3D dynamic simulation and visualization for GIS based infiltration excess overland flow modelling

Abstract

A key prerequisite for effective GIS based Infiltration Excess Overland Flow (IEOF) simulation and visualization is good knowledge of GIS core concept and prediction of soil infiltration rates due to impervious area coverage. The success or failure for a GIS based IEOF simulation and visualization resides initially with the georeference system used. Implementation of soft geo-objects representing flow elements such as streams, mudflows and runoff provides better dynamic visualization in terms of velocity and direction.Inclusion of volume would offer substantial effort towards determining volume of stormwater runoff hits the flood-plain areas, estimating channel flow capacity, routing and diversions to reduce flood disasters realistically. However, cartographers have long complained about the poor quality of the output from GIS, which generally today is not due to limitation of the GIS itself, but to lack of understanding of cartographic principles among hydrologists and environmentalists.With rapid growth of urbanization, industrialization and climate change, previous historical runoff and infiltration rate would provide improper guide for the future enhanced visualization of the current 2D land use surface to improve future hydrologic impact assessment.
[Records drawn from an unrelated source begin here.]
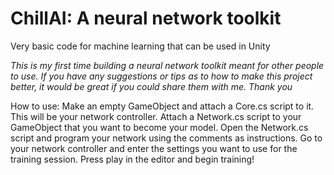 # ChillAI: A neural network toolkit
Very basic code for machine learning that can be used in Unity

*This is my first time building a neural network toolkit meant for other people to use. If you have any suggestions or tips as to how to make this project better, it would be great if you could share them with me.
Thank you*

How to use:
Make an empty GameObject and attach a Core.cs script to it. This will be your network controller.
Attach a Network.cs script to your GameObject that you want to become your model.
Open the Network.cs script and program your network using the comments as instructions.
Go to your network controller and enter the settings you want to use for the training session.
Press play in the editor and begin training!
This study aims to visualize the influence of georeferencing towards IEOF simulation represented by volumetric soft geo-objects dynamically within 3D environment driven by physically based Green-Ampt method. Visualization is analyzed by focusing on infiltration and overland flow process using conformal Malaysian Rectified Skew Orthomorphic (MRSO) and equidistance Cassini-Soldner projections. Appropriate usage of georeferencing system to visualize 3D dynamic IEOF simulation may obtain high demands from civil engineers, environmentalists, town planners, geologists and meteorologists as base for producing scientific results of flood management control, sustainability for long-term development purposes, stream restoration,rehabilitation and hydrologic impact assessment.